The initial public offering of exchange operator NSE Ltd will "take some time" after the company disclosed potential instances of unfair access by some brokers to its servers, the new chairman of India's capital markets regulator said on Wednesday.

April 26, 2017 / 20:23 IST

The initial public offering of exchange operator NSE Ltd will "take some time" after the company disclosed potential instances of unfair access by some brokers to its servers, the new Chairman of India's capital markets regulator said on Wednesday.

Ajay Tyagi, who took over as chairman of the Securities and Exchange Board of India on March 1, declined to provide specifics or a timeframe for when the IPO would be approved, during a news conference in Mumbai.

NSE, India's biggest exchange, filed an application in late December for an IPO that bankers have estimated could raise as much as $1 billion, but SEBI has yet to give its approval.

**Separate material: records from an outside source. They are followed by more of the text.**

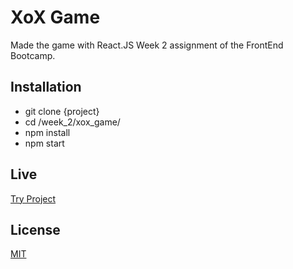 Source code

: # XoX Game

Made the game with React.JS
Week 2 assignment of the FrontEnd Bootcamp.

## Installation

<ul>
    <li>git clone {project}</li>
    <li>cd /week_2/xox_game/</li>
    <li>npm install</li>
    <li>npm start</li>
</ul>

## Live

[Try Project](https://ataberkcetinkaya-xoxgame.netlify.app/)

## License
[MIT](https://choosealicense.com/licenses/mit/) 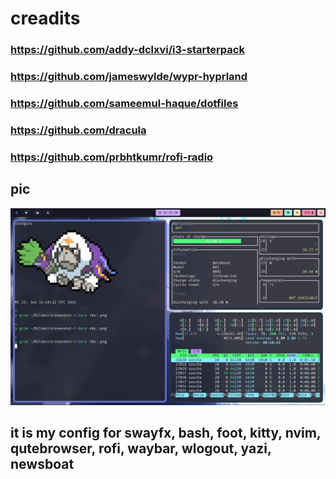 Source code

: ﻿# creadits
### https://github.com/addy-dclxvi/i3-starterpack
### https://github.com/jameswylde/wypr-hyprland
### https://github.com/sameemul-haque/dotfiles
### https://github.com/dracula
### https://github.com/prbhtkumr/rofi-radio

## pic 
![Screenshot](screenshot-1750861747.png)

## it is my config for swayfx, bash, foot, kitty, nvim, qutebrowser, rofi, waybar, wlogout, yazi, newsboat

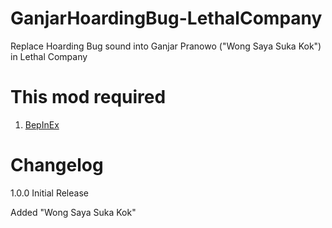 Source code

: # GanjarHoardingBug-LethalCompany
Replace Hoarding Bug sound into Ganjar Pranowo ("Wong Saya Suka Kok") in Lethal Company

# This mod required
1. [BepInEx]([http://example.com](https://github.com/BepInEx/BepInEx))

# Changelog
1.0.0
Initial Release

Added "Wong Saya Suka Kok"
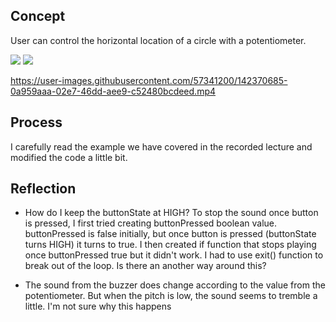 ## Concept
User can control the horizontal location of a circle with a potentiometer. 

![](schematicphoto.jpg)
![](circuitphoto.jpg)


https://user-images.githubusercontent.com/57341200/142370685-0a959aaa-02e7-46dd-aee9-c52480bcdeed.mp4



## Process
I carefully read the example we have covered in the recorded lecture and modified the code a little bit. 


## Reflection 
- How do I keep the buttonState at HIGH? 
  To stop the sound once button is pressed, I first tried creating buttonPressed boolean value. 
  buttonPressed is false initially, but once button is pressed (buttonState turns HIGH) it turns to true.
  I then created if function that stops playing once buttonPressed true but it didn't work.
  I had to use exit() function to break out of the loop. Is there an another way around this?
  
- The sound from the buzzer does change according to the value from the potentiometer. 
  But when the pitch is low, the sound seems to tremble a little. I'm not sure why this happens


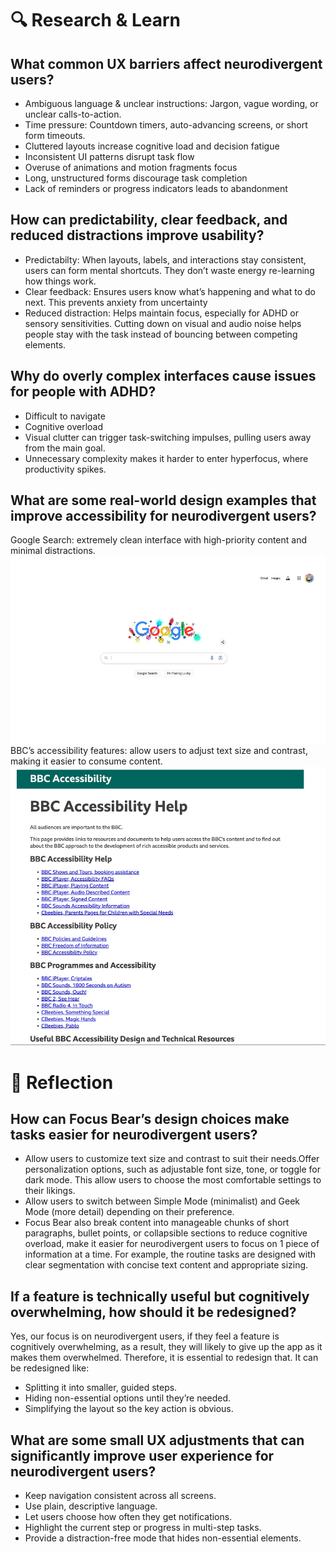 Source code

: # 🔍 Research & Learn
## What common UX barriers affect neurodivergent users?
- Ambiguous language & unclear instructions: Jargon, vague wording, or unclear calls-to-action.
- Time pressure: Countdown timers, auto-advancing screens, or short form timeouts.
- Cluttered layouts increase cognitive load and decision fatigue
- Inconsistent UI patterns disrupt task flow
- Overuse of animations and motion fragments focus
- Long, unstructured forms discourage task completion
- Lack of reminders or progress indicators leads to abandonment
## How can predictability, clear feedback, and reduced distractions improve usability?
- Predictabilty: When layouts, labels, and interactions stay consistent, users can form mental shortcuts. They don’t waste energy re-learning how things work.
- Clear feedback: Ensures users know what’s happening and what to do next. This prevents anxiety from uncertainty
- Reduced distraction: Helps maintain focus, especially for ADHD or sensory sensitivities. Cutting down on visual and audio noise helps people stay with the task instead of bouncing between competing elements.
## Why do overly complex interfaces cause issues for people with ADHD?
- Difficult to navigate
- Cognitive overload
- Visual clutter can trigger task-switching impulses, pulling users away from the main goal.
- Unnecessary complexity makes it harder to enter hyperfocus, where productivity spikes.
## What are some real-world design examples that improve accessibility for neurodivergent users?
Google Search: extremely clean interface with high-priority content and minimal distractions.
![alt text](image-1.png)
BBC’s accessibility features: allow users to adjust text size and contrast, making it easier to consume content.
![alt text](image.png)

# 📝 Reflection
## How can Focus Bear’s design choices make tasks easier for neurodivergent users?
- Allow users to customize text size and contrast to suit their needs.Offer personalization options, such as adjustable font size, tone, or toggle for dark mode. This allow users to choose the most comfortable settings to their likings. 
- Allow users to switch between Simple Mode (minimalist) and Geek Mode (more detail) depending on their preference.
- Focus Bear also break content into manageable chunks of short paragraphs, bullet points, or collapsible sections to reduce cognitive overload, make it easier for neurodivergent users to focus on 1 piece of information at a time. For example, the routine tasks are designed with clear segmentation with concise text content and appropriate sizing. 
## If a feature is technically useful but cognitively overwhelming, how should it be redesigned?
Yes, our focus is on neurodivergent users, if they feel a feature is cognitively overwhelming, as a result, they will likely to give up the app as it makes them overwhelmed. Therefore, it is essential to redesign that. It can be redesigned like:
- Splitting it into smaller, guided steps.
- Hiding non-essential options until they’re needed.
- Simplifying the layout so the key action is obvious.
## What are some small UX adjustments that can significantly improve user experience for neurodivergent users?
- Keep navigation consistent across all screens.
- Use plain, descriptive language.
- Let users choose how often they get notifications.
- Highlight the current step or progress in multi-step tasks.
- Provide a distraction-free mode that hides non-essential elements. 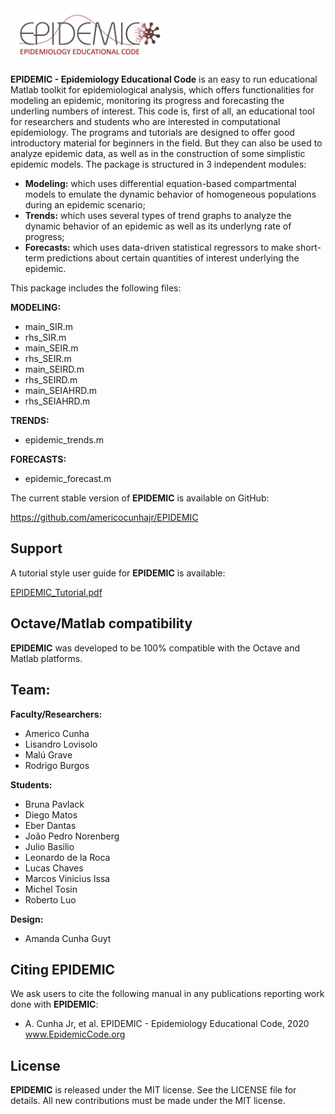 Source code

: <img src="logo/EPIDEMIC.png" width="50%">

**EPIDEMIC - Epidemiology Educational Code** is an easy to run educational Matlab toolkit for epidemiological analysis, which offers functionalities for modeling an epidemic, monitoring its progress and forecasting the underling numbers of interest. This code is, first of all, an educational tool for researchers and students who are interested in computational epidemiology. The programs and tutorials are designed to offer good introductory material for beginners in the field. But they can also be used to analyze epidemic data, as well as in the construction of some simplistic epidemic models. The package is structured in 3 independent modules:
- **Modeling:** which uses differential equation-based compartmental models to emulate the dynamic behavior of homogeneous populations during an epidemic scenario;
- **Trends:** which uses several types of trend graphs to analyze the dynamic behavior of an epidemic as well as its underlyng rate of progress;
- **Forecasts:** which uses data-driven statistical regressors to make short-term predictions about certain quantities of interest underlying the epidemic.

This package includes the following files:

**MODELING:**

- main_SIR.m
- rhs_SIR.m 
- main_SEIR.m
- rhs_SEIR.m 
- main_SEIRD.m
- rhs_SEIRD.m 
- main_SEIAHRD.m
- rhs_SEIAHRD.m 

**TRENDS:**
- epidemic_trends.m

**FORECASTS:**
- epidemic_forecast.m


The current stable version of **EPIDEMIC** is available on GitHub:

https://github.com/americocunhajr/EPIDEMIC

## Support

A tutorial style user guide for **EPIDEMIC** is available:

[EPIDEMIC_Tutorial.pdf](https://github.com/americocunhajr/EPIDEMIC/blob/master/docs/EPIDEMIC_Tutorial.pdf)



## Octave/Matlab compatibility

**EPIDEMIC** was developed to be 100% compatible with the Octave and Matlab platforms.

## Team:

**Faculty/Researchers:**
- Americo Cunha
- Lisandro Lovisolo
- Malú Grave
- Rodrigo Burgos

**Students:**
- Bruna Pavlack
- Diego Matos
- Eber Dantas
- João Pedro Norenberg
- Julio Basilio
- Leonardo de la Roca
- Lucas Chaves
- Marcos Vinicius Issa
- Michel Tosin
- Roberto Luo

**Design:**
- Amanda Cunha Guyt


## Citing EPIDEMIC

We ask users to cite the following manual in any publications reporting work done with **EPIDEMIC**:
- A. Cunha Jr, et al. EPIDEMIC - Epidemiology Educational Code, 2020 www.EpidemicCode.org

## License

**EPIDEMIC** is released under the MIT license. See the LICENSE file for details. All new contributions must be made under the MIT license.
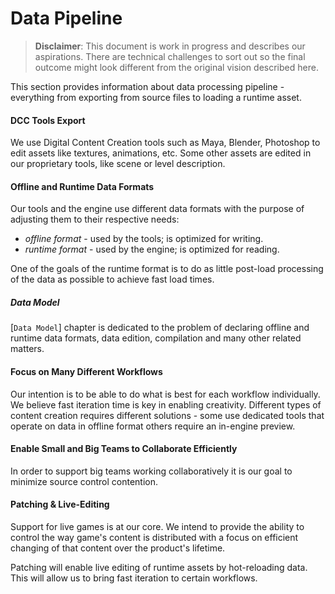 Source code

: # Data Pipeline

> **Disclaimer**: This document is work in progress and describes our aspirations. There are technical challenges to sort out so the final outcome might look different from the original vision described here.

This section provides information about data processing pipeline - everything from exporting from source files to loading a runtime asset.

#### DCC Tools Export

We use Digital Content Creation tools such as Maya, Blender, Photoshop to edit assets like textures, animations, etc. Some other assets are edited in our proprietary tools, like scene or level description.

#### Offline and Runtime Data Formats

Our tools and the engine use different data formats with the purpose of adjusting them to their respective needs:
- *offline format* - used by the tools; is optimized for writing.
- *runtime format* - used by the engine; is optimized for reading. 

One of the goals of the runtime format is to do as little post-load processing of the data as possible to achieve fast load times.

##### Data Model

[`Data Model`] chapter is dedicated to the problem of declaring offline and runtime data formats, data edition, compilation and many other related matters.

#### Focus on Many Different Workflows

Our intention is to be able to do what is best for each workflow individually. We believe fast iteration time is key in enabling creativity. Different types of content creation requires different solutions - some use dedicated tools that operate on data in offline format others require an in-engine preview.

#### Enable Small and Big Teams to Collaborate Efficiently

In order to support big teams working collaboratively it is our goal to minimize source control contention.

#### Patching & Live-Editing

Support for live games is at our core. We intend to provide the ability to control the way game's content is distributed with a focus on efficient changing of that content over the product's lifetime.

Patching will enable live editing of runtime assets by hot-reloading data. This will allow us to bring fast iteration to certain workflows. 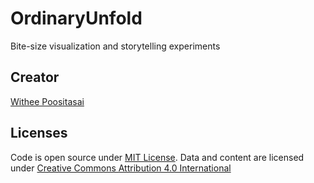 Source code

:# OrdinaryUnfold

Bite-size visualization and storytelling experiments

## Creator

[Withee Poositasai](https://th1nkk1d.xyz)

## Licenses

Code is open source under [MIT License](https://github.com/Th1nkK1D/ordinaryunfold/blob/main/LICENSE). Data and content are licensed under [Creative Commons Attribution 4.0 International](https://creativecommons.org/licenses/by/4.0/)
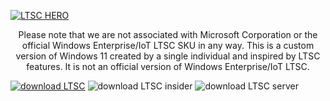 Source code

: [![LTSC HERO](https://user-images.githubusercontent.com/96759883/221386923-a9912d1f-1d34-4bc5-bcc8-a787a39ef70d.png)](https://github.com/LSX285/Windows11-LTSC/discussions/1)



<p align="center">
Please note that we are not associated with Microsoft Corporation or the official Windows Enterprise/IoT LTSC SKU in any way. This is a custom version of Windows 11 created by a single individual and inspired by LTSC features. It is not an official version of Windows Enterprise/IoT LTSC.

</p>

[![download LTSC](https://user-images.githubusercontent.com/96759883/221388950-63bbea75-45f7-4793-b173-54d191c212eb.png)](https://github.com/LSX285/Windows11-LTSC/releases/latest) ![download LTSC insider](https://user-images.githubusercontent.com/96759883/221388953-9c79131f-ac7f-4c8e-8346-154c3a6427c1.png) ![download LTSC server](https://user-images.githubusercontent.com/96759883/221388957-730a5bb9-66cf-4c19-bb36-d4e295ca0a86.png)

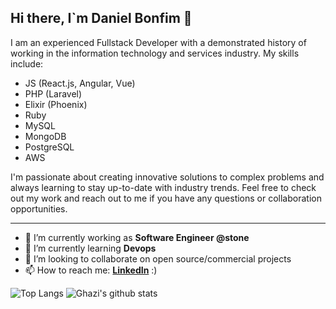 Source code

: ## Hi there, I`m Daniel Bonfim 👋

I am an experienced Fullstack Developer with a demonstrated history of working in the information technology and services industry. My skills include:

- JS (React.js, Angular, Vue)
- PHP (Laravel)
- Elixir (Phoenix)
- Ruby
- MySQL
- MongoDB
- PostgreSQL
- AWS

I'm passionate about creating innovative solutions to complex problems and always learning to stay up-to-date with industry trends.
Feel free to check out my work and reach out to me if you have any questions or collaboration opportunities.

---

- 🔭 I’m currently working as **Software Engineer @stone**
- 🌱 I’m currently learning **Devops**
- 👯 I’m looking to collaborate on open source/commercial projects
- 📫 How to reach me:
  **[LinkedIn](https://www.linkedin.com/in/daniel--bonfim/)** :)

![Top Langs](https://github-readme-stats.vercel.app/api/top-langs/?username=dannielb&layout=compact&theme=dark&hide_border=true)
![Ghazi's github stats](https://github-readme-stats.vercel.app/api?username=dannielb&show_icons=true&hide_border=true&theme=dark)
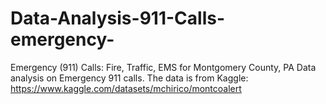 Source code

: # Data-Analysis-911-Calls-emergency-
Emergency (911) Calls: Fire, Traffic, EMS for Montgomery County, PA
Data analysis on Emergency 911 calls. The data is from Kaggle:
https://www.kaggle.com/datasets/mchirico/montcoalert
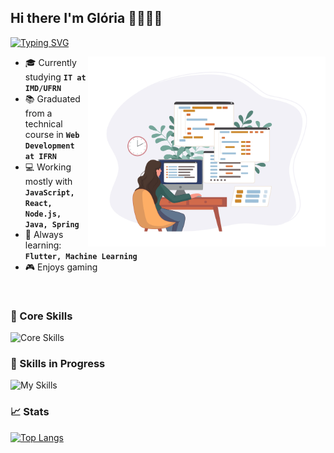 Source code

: ## Hi there I'm Glória 👩🏻‍💻👋

[![Typing SVG](https://readme-typing-svg.herokuapp.com/?size=24&color=57857a&center=true&vCenter=true&width=500&lines=Fullstack+Developer;IT+Student)](https://git.io/typing-svg)

<a style="float:right;" href="https://www.freepik.com/free-vector/programmer-working-web-development-code-engineer-programming-python-php-java-script-computer_14723886.htm#fromView=search&page=1&position=34&uuid=f602ef3f-d077-4023-992c-2c9c6e909a37">
    <img src="https://raw.githubusercontent.com/gloria-mariass/gloria-mariass/main/assets/images/Set_of_programmers_02_01-removebg.png" alt="Set of Programmers" width=380 align="right"/>
</a>

- 🎓 Currently studying **``IT at IMD/UFRN``**
- 📚 Graduated from a technical course in  **``Web Development at IFRN``**
- 💻 Working mostly with **``JavaScript, React, Node.js, Java, Spring``**
- 🧠 Always learning:  **``Flutter, Machine Learning``**
- 🎮 Enjoys gaming

<br style="clear:both;"/>

<h3>💪 Core Skills</h3>

![Core Skills](https://skillicons.dev/icons?i=java,spring,html,css,javascript,bootstrap,react,git,github,maven,php,py,flask,sqlite,cpp,cmake,postman,figma,vscode,&theme=dark&perline=8)

### 🚀 Skills in Progress
![My Skills](https://skillicons.dev/icons?i=dart,docker,flutter,nextjs,nodejs,postgres,prisma,&theme=dark&perline=5)

### 📈 Stats
[![Top Langs](https://github-readme-stats.vercel.app/api/top-langs/?username=gloria-mariass&layout=donut&hide=html,css&bg_color=3b82f600&title_color=57857a&text_color=f0f6fc)](https://github.com/gloria-mariass/github-readme-stats)
<!-- ![Seu Nome's GitHub stats](https://github-readme-stats.vercel.app/api?username=gloria-mariass&show_icons=true&theme=radical) -->
<!-- https://github-readme-stats.vercel.app/api?username=gloria-mariass&show_icons=true\ -->
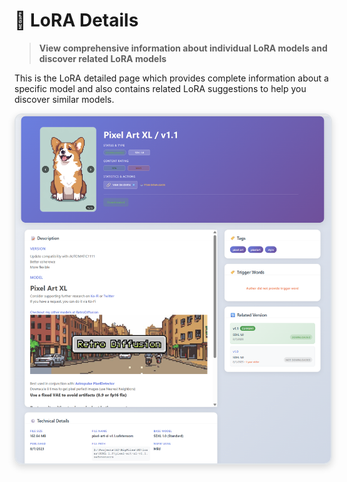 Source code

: # 👤 LoRA Details

> **View comprehensive information about individual LoRA models and discover related LoRA models**

This is the LoRA detailed page which provides complete information about a specific model and also contains related LoRA suggestions to help you discover similar models.

<div align="center">
  <img src="images/profilepage.png" alt="LoRA Profile Page" width="700" style="max-width: 100%; height: auto; border-radius: 12px; box-shadow: 0 4px 12px rgba(0,0,0,0.15); border: 2px solid #e1e5e9;">
</div>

The delay comes after the exchange also disclosed it had found certain employees may have been involved in providing high-frequency brokers with unfair first access to its so-called co-location servers, an issue SEBI has said it would examine.

"NSE itself also wants the other issue of co-location getting sorted out before they go for IPO. So, that will take some time to sort out," Tyagi said after being asked when a decision would be made on NSE's application for a listing.

Tyagi however said it would "soon take the decision" on whether to approve NSE's nomination of Vikram Limaye, the chief executive of infrastructure lender IDFC Ltd, as the exchange's next CEO. The exchange announced the appointment in February, but SEBI has yet to approve it.

Tyagi spoke to reporters at the conclusion of SEBI's quarterly board meeting, his first as chairman.

Among the decisions taken on Wednesday, SEBI said non-resident Indians could not invest into offshore derivative instruments.

This is intended to ensure citizens living abroad are not routing money into India through derivatives such as participatory-notes, given regulators' long-held suspicions that some of the money was part of unaccounted wealth held by Indians overseas.